Make note of the arn of the role (in this case arn:aws:iam::874942657130:role/crowdbreaks-prd-es-snapshots) 4. Create new policy crowdbreaks-prd-es-createsnapshots to allow the IAM user to create snapshot repositories:

{
    "Version": "2012-10-17",
    "Statement": [
        {
            "Sid": "Stmt1",
            "Effect": "Allow",
            "Action": [
                "iam:PassRole"
            ],
            "Resource": [
                "arn:aws:iam::874942657130:role/crowdbreaks-prd-es-snapshots"
            ]
        }
    ]
}
  1. Attach the crowdbreaks-prd-es-createsnapshots policy to the IAM user crowdbreaks-prd
  2. Create a snapshot repository using a one-time signed request with the IAM user. Use the following python script (requires pip install boto) in order to create a new snapshot repository called manual.
from boto.connection import AWSAuthConnection
import os
 
class ESConnection(AWSAuthConnection):
 
    def __init__(self, region, **kwargs):
        super(ESConnection, self).__init__(**kwargs)
        self._set_auth_region_name(region)
        self._set_auth_service_name("es")
 
    def _required_auth_capability(self):
        return ['hmac-v4']
 
if __name__ == "__main__":
 
    client = ESConnection(
            region='eu-central-1',
            host='search-crowdbreaks-prd-orwuhh6oylaqcwcwq456ksdecq.eu-central-1.es.amazonaws.com',
            aws_access_key_id=os.environ.get('AWS_ACCESS_KEY_ID'),
            aws_secret_access_key=os.environ.get('AWS_SECRET_ACCESS_KEY'), is_secure=False)
 
    # print(client.make_request(path='/_cluster/health', method='GET').read())
    print('Registering Snapshot Repository')
    resp = client.make_request(method='PUT',
            path='/_snapshot/manual',
            headers={'Content-Type': 'application/json'},
            data='{"type": "s3","settings": {"bucket": "crowdbreaks-prd-es-snapshots", "region": "eu-central-1", "role_arn": "arn:aws:iam::874942657130:role/crowdbreaks-prd-es-snapshots"}}')
    body = resp.read()
    print(body)
  1. Optional: Run the same script for the new ES instance if you want to move the data to the new instance.

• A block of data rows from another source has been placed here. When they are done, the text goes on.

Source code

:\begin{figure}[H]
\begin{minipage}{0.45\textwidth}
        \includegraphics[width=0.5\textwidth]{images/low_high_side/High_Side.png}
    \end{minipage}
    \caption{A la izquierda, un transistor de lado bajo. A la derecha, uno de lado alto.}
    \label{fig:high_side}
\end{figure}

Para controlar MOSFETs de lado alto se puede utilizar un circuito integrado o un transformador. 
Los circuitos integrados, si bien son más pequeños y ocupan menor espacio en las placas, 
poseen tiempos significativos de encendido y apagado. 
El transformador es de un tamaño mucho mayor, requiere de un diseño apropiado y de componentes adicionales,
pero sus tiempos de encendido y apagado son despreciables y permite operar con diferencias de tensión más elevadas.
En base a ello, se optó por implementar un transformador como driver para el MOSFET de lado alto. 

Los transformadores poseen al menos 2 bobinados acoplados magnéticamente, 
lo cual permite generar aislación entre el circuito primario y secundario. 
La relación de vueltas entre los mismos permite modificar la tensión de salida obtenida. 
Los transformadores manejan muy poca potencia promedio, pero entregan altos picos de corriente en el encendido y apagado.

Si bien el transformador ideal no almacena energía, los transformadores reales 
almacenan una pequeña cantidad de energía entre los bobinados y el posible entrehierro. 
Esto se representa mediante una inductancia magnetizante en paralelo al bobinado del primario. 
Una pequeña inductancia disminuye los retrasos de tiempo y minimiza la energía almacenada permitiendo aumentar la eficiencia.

Create new snapshot of index

Easiest is to use Kibana's Dev Tools for this. Create a new snapshot named snapshot_1 of an individual index original_index using:

PUT /_snapshot/manual/snapshot_1?wait_for_completion=true
{
  "indices": "original_index",
  "ignore_unavailable": true,
  "include_global_state": false
}

Restoring indices

In order to view all snapshot repositories types

GET _snapshot

View all snapshots in repository manual

GET _snapshot/manual

Restore snapshot snapshot_1 in repository manual

POST _snapshot/manual/snapshot_1/_restore

Restore snapshot snapshot_1 in repository manual and rename snapshotted index from original_name to original_name_restored.

POST _snapshot/manual/snapshot_1/_restore
{
    "rename_pattern":"original_name",
    "rename_replacement":"original_name_restored"
}

This can be useful if you also need to change the mapping of name. In that case create a new index original_name with the new mapping. Then reindex the data to this new index:

POST _reindex 
{
  "source": {
    "index": "original_name_restored"
  },
  "dest": {
    "index": "original_name"
  }
}

Afterwards, original_name_restored can be deleted.